2. Method according to claim 1, characterised in that the whipping agent is an enzymatically hydrolysed pea, potato or rice protein having an average peptide chain length in the range of 6 to 18 amino acids, preferably 7 to 15 amino acids.

3. Method according to claim 1 or 2, characterised in that the whipping agent has a free amino acid level of at most 10 wt. %, preferably at most 5 wt. % of the total protein derived material.

4. Method according to any of the claims 1-3, characterised in that the whipping agent is an enzymatically hydrolysed pea protein.

5. Method according to any of the claims 1-3, characterised in that the whipping agent is an enzymatically hydrolysed rice protein.

6. Method according to any of the claims 1-3, characterised in that the whipping agent is an enzymatically hydrolysed potato protein.

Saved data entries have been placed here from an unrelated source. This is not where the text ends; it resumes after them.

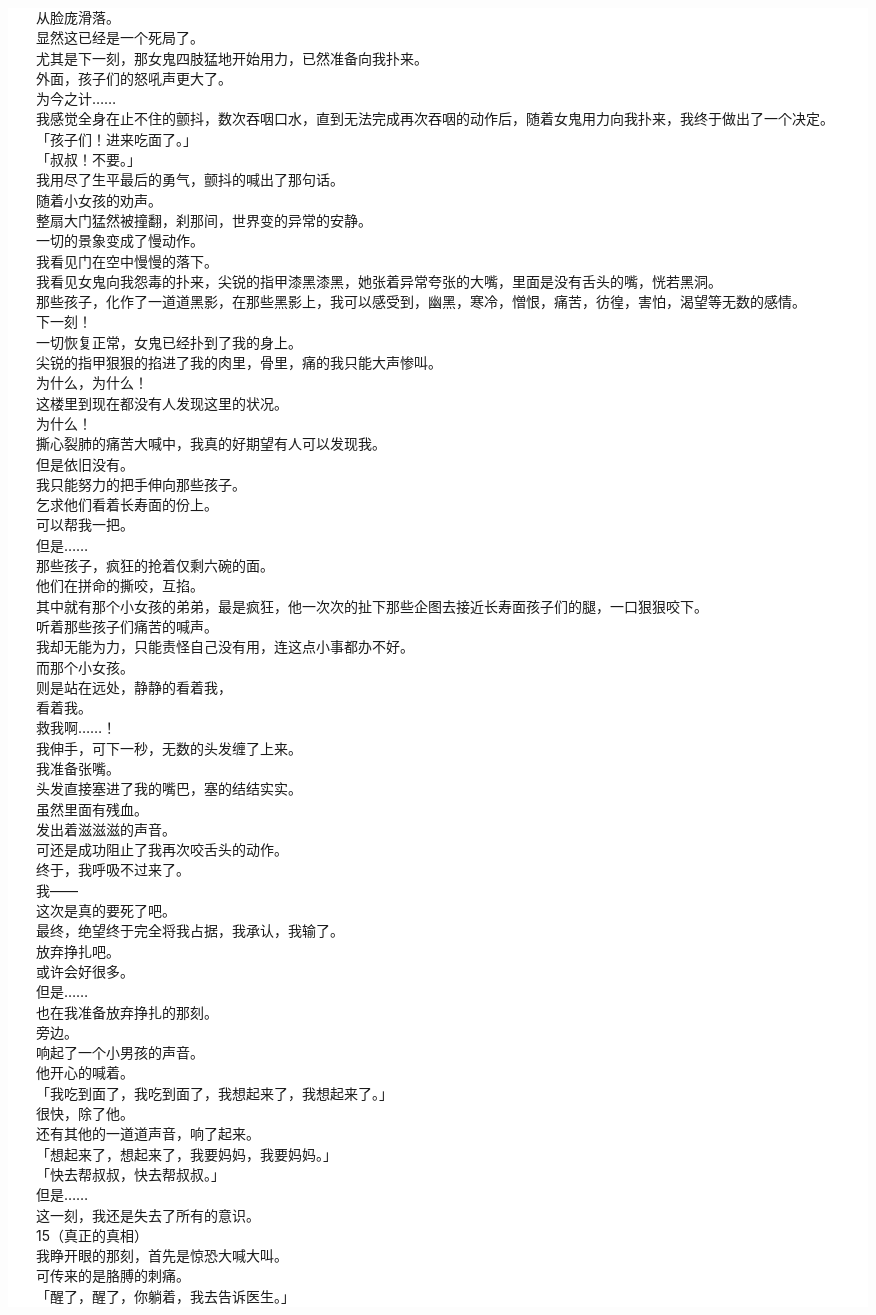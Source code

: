 &emsp;&emsp;从脸庞滑落。  
&emsp;&emsp;显然这已经是一个死局了。  
&emsp;&emsp;尤其是下一刻，那女鬼四肢猛地开始用力，已然准备向我扑来。  
&emsp;&emsp;外面，孩子们的怒吼声更大了。  
&emsp;&emsp;为今之计……  
&emsp;&emsp;我感觉全身在止不住的颤抖，数次吞咽口水，直到无法完成再次吞咽的动作后，随着女鬼用力向我扑来，我终于做出了一个决定。  
&emsp;&emsp;「孩子们！进来吃面了。」  
&emsp;&emsp;「叔叔！不要。」  
&emsp;&emsp;我用尽了生平最后的勇气，颤抖的喊出了那句话。  
&emsp;&emsp;随着小女孩的劝声。  
&emsp;&emsp;整扇大门猛然被撞翻，刹那间，世界变的异常的安静。  
&emsp;&emsp;一切的景象变成了慢动作。  
&emsp;&emsp;我看见门在空中慢慢的落下。  
&emsp;&emsp;我看见女鬼向我怨毒的扑来，尖锐的指甲漆黑漆黑，她张着异常夸张的大嘴，里面是没有舌头的嘴，恍若黑洞。  
&emsp;&emsp;那些孩子，化作了一道道黑影，在那些黑影上，我可以感受到，幽黑，寒冷，憎恨，痛苦，彷徨，害怕，渴望等无数的感情。  
&emsp;&emsp;下一刻！  
&emsp;&emsp;一切恢复正常，女鬼已经扑到了我的身上。  
&emsp;&emsp;尖锐的指甲狠狠的掐进了我的肉里，骨里，痛的我只能大声惨叫。  
&emsp;&emsp;为什么，为什么！  
&emsp;&emsp;这楼里到现在都没有人发现这里的状况。  
&emsp;&emsp;为什么！  
&emsp;&emsp;撕心裂肺的痛苦大喊中，我真的好期望有人可以发现我。  
&emsp;&emsp;但是依旧没有。  
&emsp;&emsp;我只能努力的把手伸向那些孩子。  
&emsp;&emsp;乞求他们看着长寿面的份上。  
&emsp;&emsp;可以帮我一把。  
&emsp;&emsp;但是……  
&emsp;&emsp;那些孩子，疯狂的抢着仅剩六碗的面。  
&emsp;&emsp;他们在拼命的撕咬，互掐。  
&emsp;&emsp;其中就有那个小女孩的弟弟，最是疯狂，他一次次的扯下那些企图去接近长寿面孩子们的腿，一口狠狠咬下。  
&emsp;&emsp;听着那些孩子们痛苦的喊声。  
&emsp;&emsp;我却无能为力，只能责怪自己没有用，连这点小事都办不好。  
&emsp;&emsp;而那个小女孩。  
&emsp;&emsp;则是站在远处，静静的看着我，  
&emsp;&emsp;看着我。  
&emsp;&emsp;救我啊……！  
&emsp;&emsp;我伸手，可下一秒，无数的头发缠了上来。  
&emsp;&emsp;我准备张嘴。  
&emsp;&emsp;头发直接塞进了我的嘴巴，塞的结结实实。  
&emsp;&emsp;虽然里面有残血。  
&emsp;&emsp;发出着滋滋滋的声音。  
&emsp;&emsp;可还是成功阻止了我再次咬舌头的动作。  
&emsp;&emsp;终于，我呼吸不过来了。  
&emsp;&emsp;我——  
&emsp;&emsp;这次是真的要死了吧。  
&emsp;&emsp;最终，绝望终于完全将我占据，我承认，我输了。  
&emsp;&emsp;放弃挣扎吧。  
&emsp;&emsp;或许会好很多。  
&emsp;&emsp;但是……  
&emsp;&emsp;也在我准备放弃挣扎的那刻。  
&emsp;&emsp;旁边。  
&emsp;&emsp;响起了一个小男孩的声音。  
&emsp;&emsp;他开心的喊着。  
&emsp;&emsp;「我吃到面了，我吃到面了，我想起来了，我想起来了。」  
&emsp;&emsp;很快，除了他。  
&emsp;&emsp;还有其他的一道道声音，响了起来。  
&emsp;&emsp;「想起来了，想起来了，我要妈妈，我要妈妈。」  
&emsp;&emsp;「快去帮叔叔，快去帮叔叔。」  
&emsp;&emsp;但是……  
&emsp;&emsp;这一刻，我还是失去了所有的意识。  
&emsp;&emsp;15（真正的真相）  
&emsp;&emsp;我睁开眼的那刻，首先是惊恐大喊大叫。  
&emsp;&emsp;可传来的是胳膊的刺痛。  
&emsp;&emsp;「醒了，醒了，你躺着，我去告诉医生。」  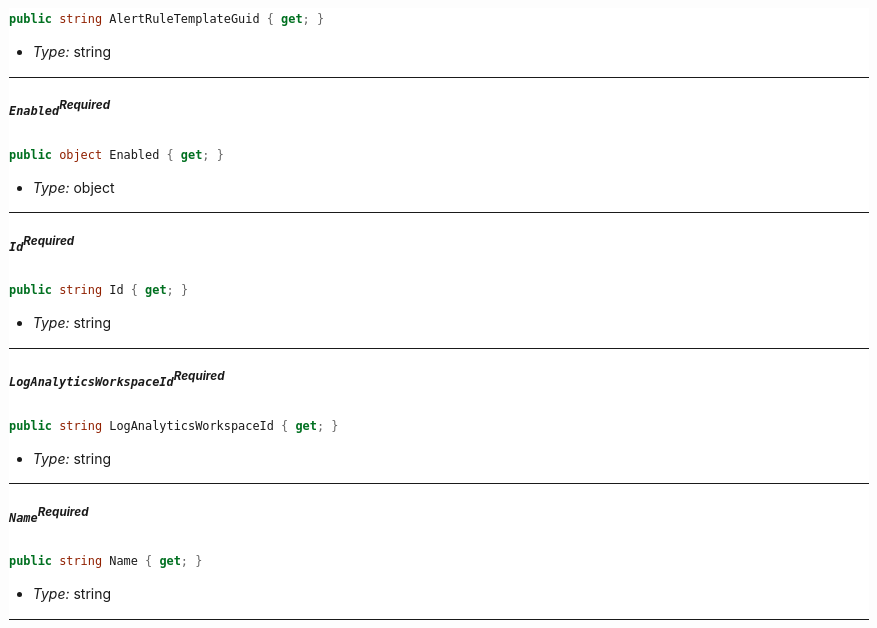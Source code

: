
 ```csharp
public string AlertRuleTemplateGuid { get; }
```

- *Type:* string

---

##### `Enabled`<sup>Required</sup> <a name="Enabled" id="@cdktf/provider-azurerm.sentinelAlertRuleMachineLearningBehaviorAnalytics.SentinelAlertRuleMachineLearningBehaviorAnalytics.property.enabled"></a>

```csharp
public object Enabled { get; }
```

- *Type:* object

---

##### `Id`<sup>Required</sup> <a name="Id" id="@cdktf/provider-azurerm.sentinelAlertRuleMachineLearningBehaviorAnalytics.SentinelAlertRuleMachineLearningBehaviorAnalytics.property.id"></a>

```csharp
public string Id { get; }
```

- *Type:* string

---

##### `LogAnalyticsWorkspaceId`<sup>Required</sup> <a name="LogAnalyticsWorkspaceId" id="@cdktf/provider-azurerm.sentinelAlertRuleMachineLearningBehaviorAnalytics.SentinelAlertRuleMachineLearningBehaviorAnalytics.property.logAnalyticsWorkspaceId"></a>

```csharp
public string LogAnalyticsWorkspaceId { get; }
```

- *Type:* string

---

##### `Name`<sup>Required</sup> <a name="Name" id="@cdktf/provider-azurerm.sentinelAlertRuleMachineLearningBehaviorAnalytics.SentinelAlertRuleMachineLearningBehaviorAnalytics.property.name"></a>

```csharp
public string Name { get; }
```

- *Type:* string

---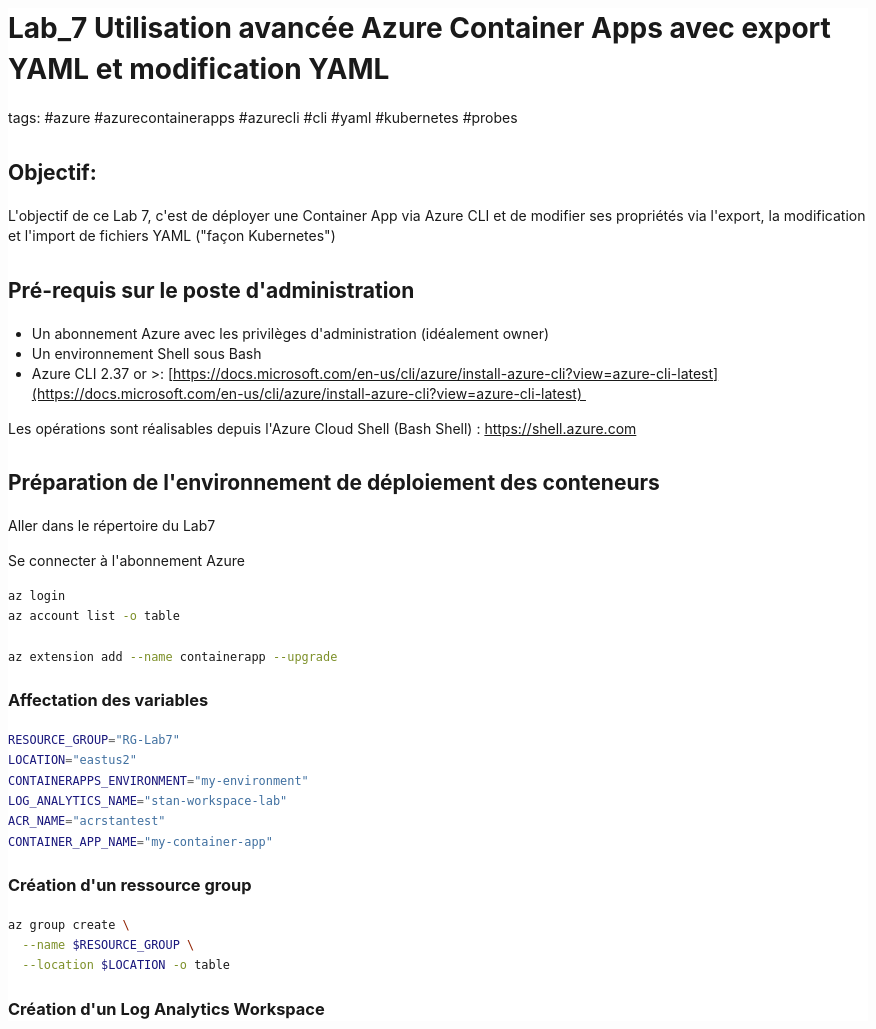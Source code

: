 # Lab_7 Utilisation avancée Azure Container Apps avec export YAML et modification YAML

tags: #azure #azurecontainerapps #azurecli #cli #yaml #kubernetes #probes 

## Objectif:
L'objectif de ce Lab 7, c'est de déployer une Container App via Azure CLI et de modifier ses propriétés via l'export, la modification et l'import de fichiers YAML ("façon Kubernetes")


## Pré-requis sur le poste d'administration
- Un abonnement Azure avec les privilèges d'administration (idéalement owner)
- Un environnement Shell sous Bash
- Azure CLI 2.37 or >: [https://docs.microsoft.com/en-us/cli/azure/install-azure-cli?view=azure-cli-latest](https://docs.microsoft.com/en-us/cli/azure/install-azure-cli?view=azure-cli-latest) 

Les opérations sont réalisables depuis l'Azure Cloud Shell (Bash Shell) : https://shell.azure.com 

## Préparation de l'environnement de déploiement des conteneurs

Aller dans le répertoire du Lab7

Se connecter à l'abonnement Azure

```bash
az login
az account list -o table

az extension add --name containerapp --upgrade
```


### Affectation des variables

```bash
RESOURCE_GROUP="RG-Lab7"
LOCATION="eastus2"
CONTAINERAPPS_ENVIRONMENT="my-environment"
LOG_ANALYTICS_NAME="stan-workspace-lab"
ACR_NAME="acrstantest"
CONTAINER_APP_NAME="my-container-app"
```

### Création d'un ressource group

```bash
az group create \
  --name $RESOURCE_GROUP \
  --location $LOCATION -o table
```

### Création d'un Log Analytics Workspace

7. Method according to any of the claims 1-6, characterised in that the carbohydrate is selected from the group consisting of monosaccharides, disaccharides, oligosaccharides, glycose syrup, maltodextrin and invert sugar.

8. Method according to any of the claims 1-7, characterised in that the carbohydrate level of the product as percentage of the total dry matter weight is at least 10 wt. %.

9. Method according to any of the claims 1-7, characterised in that the carbohydrate level of the product as percentage of the total dry matter weight is at least 20 wt. %.

10. Aerated carbohydrate containing food product, obtainable by the method according to claims 1-9.

11. Whipping agent, being an enzymatically hydrolysed pea, potato or rice protein, having an average peptide chain length in the range of 5 to 20, preferably 6 to 18 and most preferably 7 to 15 amino acids and a free amino acid level of at most 15 wt. %, preferably at most 10 wt. % and most preferably at most 5 wt. % of the total protein derived material.